[Brief]
Each line of the entries below that holds "uses" is needed, copied in full.

*** Block opens ***

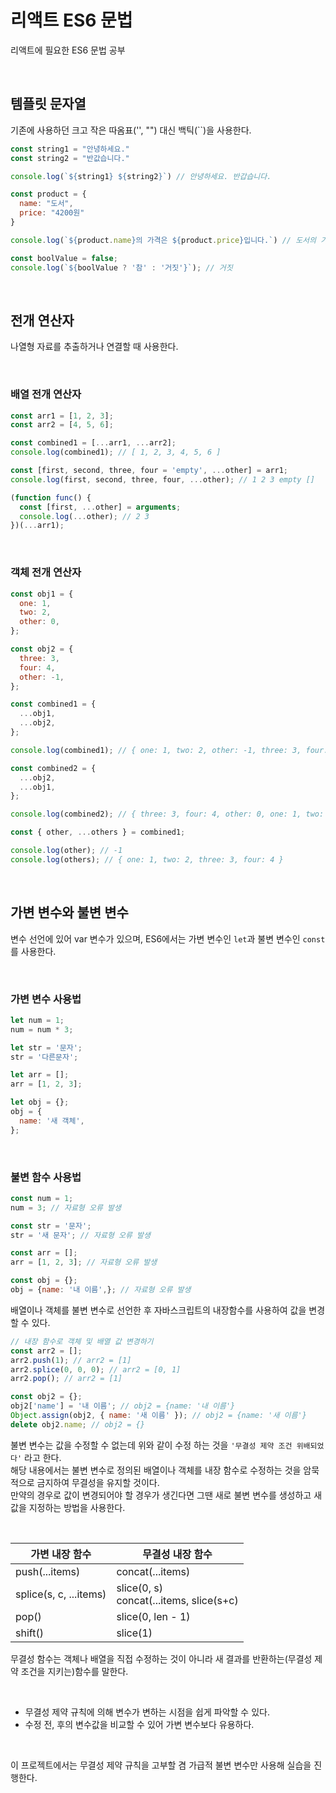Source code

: # 리액트 ES6 문법
리액트에 필요한 ES6 문법 공부

<br>

## 템플릿 문자열
기존에 사용하던 크고 작은 따옴표('', "") 대신 백틱(\`\`)을 사용한다.
```javascript
const string1 = "안녕하세요."
const string2 = "반값습니다."

console.log(`${string1} ${string2}`) // 안녕하세요. 반갑습니다.

const product = {
  name: "도서",
  price: "4200원"
}

console.log(`${product.name}의 가격은 ${product.price}입니다.`) // 도서의 가격은 4200원 입니다.

const boolValue = false;
console.log(`${boolValue ? '참' : '거짓'}`); // 거짓

```

<br>

## 전개 연산자
나열형 자료를 추출하거나 연결할 때 사용한다.

<br>

### 배열 전개 연산자
```javascript
const arr1 = [1, 2, 3];
const arr2 = [4, 5, 6];

const combined1 = [...arr1, ...arr2];
console.log(combined1); // [ 1, 2, 3, 4, 5, 6 ]

const [first, second, three, four = 'empty', ...other] = arr1;
console.log(first, second, three, four, ...other); // 1 2 3 empty []

(function func() {
  const [first, ...other] = arguments;
  console.log(...other); // 2 3
})(...arr1);
```

<br>

### 객체 전개 연산자
```javascript
const obj1 = {
  one: 1,
  two: 2,
  other: 0,
};

const obj2 = {
  three: 3,
  four: 4,
  other: -1,
};

const combined1 = {
  ...obj1,
  ...obj2,
};

console.log(combined1); // { one: 1, two: 2, other: -1, three: 3, four: 4 }

const combined2 = {
  ...obj2,
  ...obj1,
};

console.log(combined2); // { three: 3, four: 4, other: 0, one: 1, two: 2 }

const { other, ...others } = combined1;

console.log(other); // -1
console.log(others); // { one: 1, two: 2, three: 3, four: 4 }
```

<br>

## 가변 변수와 불변 변수
변수 선언에 있어 var 변수가 있으며, ES6에서는 가변 변수인 `let`과 불변 변수인 `const`를 사용한다.

<br>

### 가변 변수 사용법
```javascript
let num = 1;
num = num * 3;

let str = '문자';
str = '다른문자';

let arr = [];
arr = [1, 2, 3];

let obj = {};
obj = {
  name: '새 객체',
};

```

<br>

### 불변 함수 사용법
```javascript
const num = 1;
num = 3; // 자료형 오류 발생

const str = '문자';
str = '새 문자'; // 자료형 오류 발생

const arr = [];
arr = [1, 2, 3]; // 자료형 오류 발생

const obj = {};
obj = {name: '내 이름',}; // 자료형 오류 발생
```

배열이나 객체를 불변 변수로 선언한 후 자바스크립트의 내장함수를 사용하여 값을 변경 할 수 있다.

```javascript
// 내장 함수로 객체 및 배열 값 변경하기
const arr2 = [];
arr2.push(1); // arr2 = [1]
arr2.splice(0, 0, 0); // arr2 = [0, 1]
arr2.pop(); // arr2 = [1]

const obj2 = {};
obj2['name'] = '내 이름'; // obj2 = {name: '내 이름'}
Object.assign(obj2, { name: '새 이름' }); // obj2 = {name: '새 이름'}
delete obj2.name; // obj2 = {}
```

불변 변수는 값을 수정할 수 없는데 위와 같이 수정 하는 것을 `'무결성 제약 조건 위배되었다'` 라고 한다.  
해당 내용에서는 불변 변수로 정의된 배열이나 객체를 내장 함수로 수정하는 것을 암묵적으로 금지하여 무결성을 유지할 것이다.  
만약의 경우로 값이 변경되어야 할 경우가 생긴다면 그땐 새로 불변 변수를 생성하고 새 값을 지정하는 방법을 사용한다.

<br>

|가변 내장 함수|무결성 내장 함수|
|--|--|
|push(...items)|concat(...items)|
|splice(s, c, ...items)|slice(0, s)<br>concat(...items, slice(s+c)|
|pop()|slice(0, len - 1)|
|shift()|slice(1)|

무결성 함수는 객체나 배열을 직접 수정하는 것이 아니라 새 결과를 반환하는(무결성 제약 조건을 지키는)함수를 말한다.  
 
<br>

- 무결성 제약 규칙에 의해 변수가 변하는 시점을 쉽게 파악할 수 있다.
- 수정 전, 후의 변수값을 비교할 수 있어 가변 변수보다 유용하다.

<br>

이 프로젝트에서는 무결성 제약 규칙을 고부할 겸 가급적 불변 변수만 사용해 실습을 진행한다.
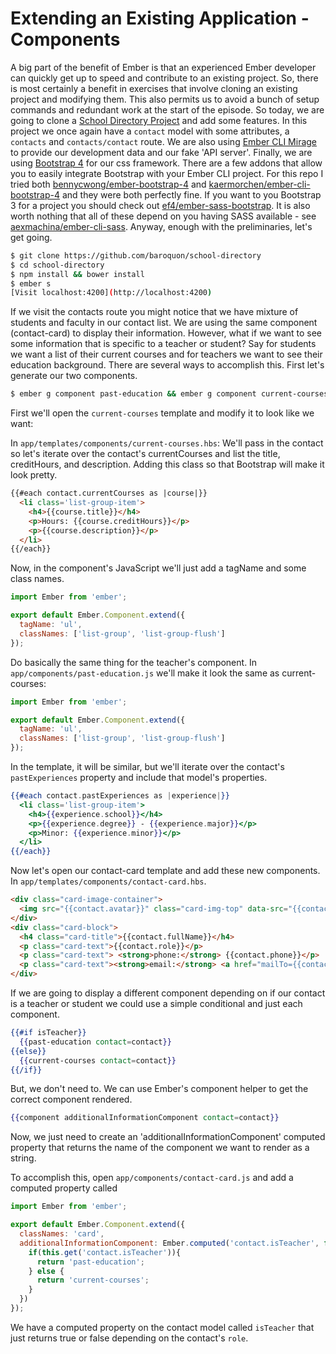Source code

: # Extending an Existing Application - Components

A big part of the benefit of Ember is that an experienced Ember developer can quickly get up to speed and contribute to an existing project. So, there is most certainly a benefit in exercises that involve cloning an existing project and modifying them. This also permits us to avoid a bunch of setup commands and redundant work at the start of the episode. So today, we are going to clone a [School Directory Project](https://github.com/baroquon/school-directory) and add some features. In this project we once again have a `contact` model with some attributes, a `contacts` and `contacts/contact` route. We are also using [Ember CLI Mirage](http://www.ember-cli-mirage.com/) to provide our development data and our fake 'API server'. Finally, we are using [Bootstrap 4](http://v4-alpha.getbootstrap.com/) for our css framework. There are a few addons that allow you to easily integrate Bootstrap with your Ember CLI project. For this repo I tried both [bennycwong/ember-bootstrap-4](https://github.com/bennycwong/ember-bootstrap-4) and [kaermorchen/ember-cli-bootstrap-4](https://github.com/kaermorchen/ember-cli-bootstrap-4) and they were both perfectly fine. If you want to you Bootstrap 3 for a project you should check out [ef4/ember-sass-bootstrap](https://github.com/ef4/ember-sass-bootstrap). It is also worth nothing that all of these depend on you having SASS available - see [aexmachina/ember-cli-sass](https://github.com/aexmachina/ember-cli-sass). Anyway, enough with the preliminaries, let's get going.

```sh
$ git clone https://github.com/baroquon/school-directory
$ cd school-directory
$ npm install && bower install
$ ember s
[Visit localhost:4200](http://localhost:4200)
```

If we visit the contacts route you might notice that we have  mixture of students and faculty in our contact list. We are using the same component (contact-card) to display their information. However, what if we want to see some information that is specific to a teacher or student? Say for students we want a list of their current courses and for teachers we want to see their education background. There are several ways to accomplish this. First let's generate our two components.

```sh
$ ember g component past-education && ember g component current-courses
```

First we'll open the `current-courses` template and modify it to look like we want:

In `app/templates/components/current-courses.hbs`: We'll pass in the contact so let's iterate over the contact's currentCourses and list the title, creditHours, and description. Adding this class so that Bootstrap will make it look pretty.

```html
{{#each contact.currentCourses as |course|}}
  <li class='list-group-item'>
    <h4>{{course.title}}</h4>
    <p>Hours: {{course.creditHours}}</p>
    <p>{{course.description}}</p>
  </li>
{{/each}}
```

Now, in the component's JavaScript we'll just add a tagName and some class names.

```JavaScript
import Ember from 'ember';

export default Ember.Component.extend({
  tagName: 'ul',
  classNames: ['list-group', 'list-group-flush']
});
```

Do basically the same thing for the teacher's component. In `app/components/past-education.js` we'll make it look the same as current-courses:

```JavaScript
import Ember from 'ember';

export default Ember.Component.extend({
  tagName: 'ul',
  classNames: ['list-group', 'list-group-flush']
});
```

In the template, it will be similar, but we'll iterate over the contact's `pastExperiences` property and include that model's properties.

```hbs
{{#each contact.pastExperiences as |experience|}}
  <li class='list-group-item'>
    <h4>{{experience.school}}</h4>
    <p>{{experience.degree}} - {{experience.major}}</p>
    <p>Minor: {{experience.minor}}</p>
  </li>
{{/each}}
```

Now let's open our contact-card template and add these new components. In `app/templates/components/contact-card.hbs`.

```html
<div class="card-image-container">
  <img src="{{contact.avatar}}" class="card-img-top" data-src="{{contact.avatar}}" alt="Card image cap">
</div>
<div class="card-block">
  <h4 class="card-title">{{contact.fullName}}</h4>
  <p class="card-text">{{contact.role}}</p>
  <p class="card-text"> <strong>phone:</strong> {{contact.phone}}</p>
  <p class="card-text"><strong>email:</strong> <a href="mailTo={{contact.email}}" class="card-link">{{contact.email}}</a> </p>
</div>
```

If we are going to display a different component depending on if our contact is a teacher or student we could use a simple conditional and just each component.

```handlebars
{{#if isTeacher}}
  {{past-education contact=contact}}
{{else}}
  {{current-courses contact=contact}}
{{/if}}
```

But, we don't need to. We can use Ember's component helper to get the correct component rendered.

```hbs
{{component additionalInformationComponent contact=contact}}
```

Now, we just need to create an 'additionalInformationComponent' computed property that returns the name of the component we want to render as a string.

To accomplish this, open `app/components/contact-card.js` and add a computed property called

```JavaScript
import Ember from 'ember';

export default Ember.Component.extend({
  classNames: 'card',
  additionalInformationComponent: Ember.computed('contact.isTeacher', function(){
    if(this.get('contact.isTeacher')){
      return 'past-education';
    } else {
      return 'current-courses';
    }
  })
});
```

We have a computed property on the contact model called `isTeacher` that just returns true or false depending on the contact's `role`.
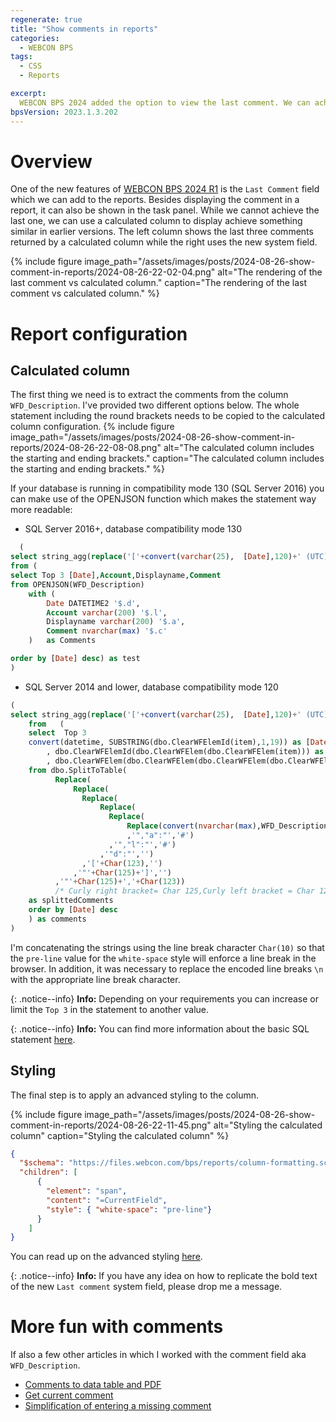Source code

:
 ```yaml
---
regenerate: true
title: "Show comments in reports"
categories:
  - WEBCON BPS 
tags:  
  - CSS
  - Reports

excerpt:
  WEBCON BPS 2024 added the option to view the last comment. We can achieve a similar result in earlier version, too.
bpsVersion: 2023.1.3.202
---
```


# Overview
One of the new features of [WEBCON BPS 2024 R1](https://community.webcon.com/community/public/uploads/editor/WEBCON_BPS_2024_Release_Notes_EN.pdf) is the `Last Comment` field which we can add to the reports. Besides displaying the comment in a report, it can also be shown in the task panel. While we cannot achieve the last one, we can use a calculated column to display achieve something similar in earlier versions.
The left column shows the last three comments returned by a calculated column while the right uses the new system field.

{% include figure image_path="/assets/images/posts/2024-08-26-show-comment-in-reports/2024-08-26-22-02-04.png" alt="The rendering of the last comment vs calculated column." caption="The rendering of the last comment vs calculated column." %}


# Report configuration
## Calculated column 
The first thing we need is to extract the comments from the column `WFD_Description`. I've provided two different options below. The whole statement including the round brackets needs to be copied to the calculated column configuration.
{% include figure image_path="/assets/images/posts/2024-08-26-show-comment-in-reports/2024-08-26-22-08-08.png" alt="The calculated column includes the starting and ending brackets." caption="The calculated column includes the starting and ending brackets." %}

If your database is running in compatibility mode 130 (SQL Server 2016) you can make use of the OPENJSON function which makes the statement way more readable:
- SQL Server 2016+, database compatibility mode 130<br/>
  
``` sql
  (
select string_agg(replace('['+convert(varchar(25),  [Date],120)+' (UTC) ' +Displayname+ ']'+ Char(10)+Comment,'\n',Char(10)),Char(10))
from (
select Top 3 [Date],Account,Displayname,Comment
from OPENJSON(WFD_Description)
	with (
		Date DATETIME2 '$.d',
		Account varchar(200) '$.l',
		Displayname varchar(200) '$.a',
		Comment nvarchar(max) '$.c'
	)   as Comments

order by [Date] desc) as test
)
```
- SQL Server 2014 and lower, database compatibility mode 120<br/>
  
``` sql
(
select string_agg(replace('['+convert(varchar(25),  [Date],120)+' (UTC) ' +Displayname+ ']'+ Char(10)+Comment,'\n',Char(10)),Char(10))
	from   (
	select  Top 3
    convert(datetime, SUBSTRING(dbo.ClearWFElemId(item),1,19)) as [Date]
		, dbo.ClearWFElemId(dbo.ClearWFElem(dbo.ClearWFElem(item))) as DisplayName
		, dbo.ClearWFElem(dbo.ClearWFElem(dbo.ClearWFElem(dbo.ClearWFElem(item)))) Comment
	from dbo.SplitToTable(
		  Replace(
			  Replace(
			    Replace(
				    Replace(
				      Replace(
					      Replace(convert(nvarchar(max),WFD_Description),'","c":"','#')
					      ,'","a":"','#')
				      ,'","l":"','#')
				    ,'"d":"','')
			    ,'['+Char(123),'')
			  ,'"'+Char(125)+']','')
		  ,'"'+Char(125)+','+Char(123))
		  /* Curly right bracket= Char 125,Curly left bracket = Char 125*/
	as splittedComments    
	order by [Date] desc  
	) as comments
)
```
I'm concatenating the strings using the line break character `Char(10)` so that the `pre-line` value for the `white-space` style will enforce a line break in the browser. In addition, it was necessary to replace the encoded line breaks `\n` with the appropriate line break character.

{: .notice--info}
**Info:** Depending on your requirements you can increase or limit the `Top 3` in the statement to another value.

{: .notice--info}
**Info:** You can find more information about the basic SQL statement [here](/posts/2023/comments-to-data-table-and-pdf#displaying-comments-in-a-data-table).

## Styling
The final step is to apply an advanced styling to the column.

{% include figure image_path="/assets/images/posts/2024-08-26-show-comment-in-reports/2024-08-26-22-11-45.png" alt="Styling the calculated column" caption="Styling the calculated column" %}

```json
{
  "$schema": "https://files.webcon.com/bps/reports/column-formatting.schema.v3.json",
  "children": [
      {
        "element": "span",
        "content": "=CurrentField",
        "style": { "white-space": "pre-line"}
      }
    ]
}
```


You can read up on the advanced styling [here](https://community.webcon.com/posts/post/advanced-cell-coloring-in-reports/18/35). 

{: .notice--info}
**Info:** If you have any idea on how to replicate the bold text of the new  `Last comment` system field, please drop me a message.


# More fun with comments
If also a few other articles in which I worked with the comment field aka `WFD_Description`.

- [Comments to data table and PDF](/posts/2023/comments-to-data-table-and-pdf)<br/>
- [Get current comment](/posts/2024/current-comment)<br/>
- [Simplification of entering a missing comment](/posts/2023/simplification-of-missing-comment)<br/>



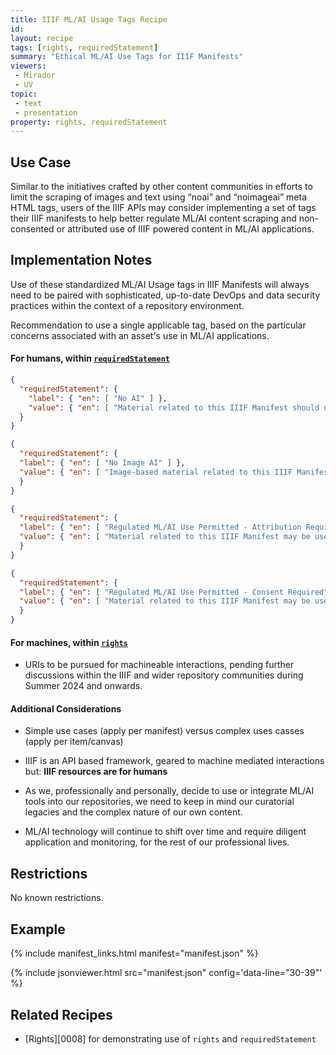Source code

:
 ```yaml
---
title: IIIF ML/AI Usage Tags Recipe
id: 
layout: recipe
tags: [rights, requiredStatement]
summary: "Ethical ML/AI Use Tags for IIIF Manifests"
viewers:
 - Mirador
 - UV
topic: 
 - text
 - presentation
property: rights, requiredStatement   
---
```


## Use Case

Similar to the initiatives crafted by other content communities in efforts to limit the scraping of images and text using “noai” and “noimageai” meta HTML tags, users of the IIIF APIs may consider implementing a set of tags their IIIF manifests to help better regulate ML/AI content scraping and non-consented or attributed use of IIIF powered content in ML/AI applications.

## Implementation Notes

Use of these standardized ML/AI Usage tags in IIIF Manifests will always need to be paired with sophisticated, up-to-date DevOps and data security practices within the context of a repository environment.

Recommendation to use a single applicable tag, based on the particular concerns associated with an asset's use in ML/AI applications.

#### For humans, within [`requiredStatement`](https://iiif.io/api/presentation/3.0/#requiredstatement)

```JSON 
{
  "requiredStatement": {
    "label": { "en": [ "No AI" ] },
    "value": { "en": [ "Material related to this IIIF Manifest should not be used for AI or ML training datasets." ] }
  }
}
```
```JSON
{
  "requiredStatement": {
  "label": { "en": [ "No Image AI" ] },
  "value": { "en": [ "Image-based material related to this IIIF Manifest should not be used for AI or ML training datasets." ] }
  }
}
```
```JSON
{
  "requiredStatement": {
  "label": { "en": [ "Regulated ML/AI Use Permitted - Attribution Required" ] },
  "value": { "en": [ "Material related to this IIIF Manifest may be used for AI or ML training datasets, as long as Standard Attribution of source content is maintained for the ML/AI dataset. Original URL of source IIIF manifest must be maintained and referenced." ] }
  }
}
```
```JSON
{
  "requiredStatement": {
  "label": { "en": [ "Regulated ML/AI Use Permitted - Consent Required" ] },
  "value": { "en": [ "Material related to this IIIF Manifest may be used for AI or ML training datasets, if Prior Written Consent is obtained from the source holding institution. Standard Attribution of source content must be maintained for the ML/AI dataset. Original URL of source IIIF manifest must be maintained and referenced." ] }
  }
}
```

#### For machines, within [`rights`](https://iiif.io/api/presentation/3.0/#rights)

* URIs to be pursued for machineable interactions, pending further discussions within the IIIF and wider repository communities during Summer 2024 and onwards.

#### Additional Considerations

* Simple use cases (apply per manifest) versus complex uses casses (apply per item/canvas)

* IIIF is an API based framework, geared to machine mediated interactions but: **IIIF resources are for humans** 

* As we, professionally and personally, decide to use or integrate ML/AI tools into our repositories, we need to keep in mind our curatorial legacies and the complex nature of our own content.

* ML/AI technology will continue to shift over time and require diligent application and monitoring, for the rest of our professional lives.

## Restrictions

No known restrictions.

## Example

{% include manifest_links.html manifest="manifest.json" %}

{% include jsonviewer.html src="manifest.json" config='data-line="30-39"' %}

## Related Recipes

* [Rights][0008] for demonstrating use of `rights` and `requiredStatement`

*** Block closes ***

[Solution]
The left column shows the last three comments returned by a calculated column while the right uses the new system field.
* Simple use cases (apply per manifest) versus complex uses casses (apply per item/canvas)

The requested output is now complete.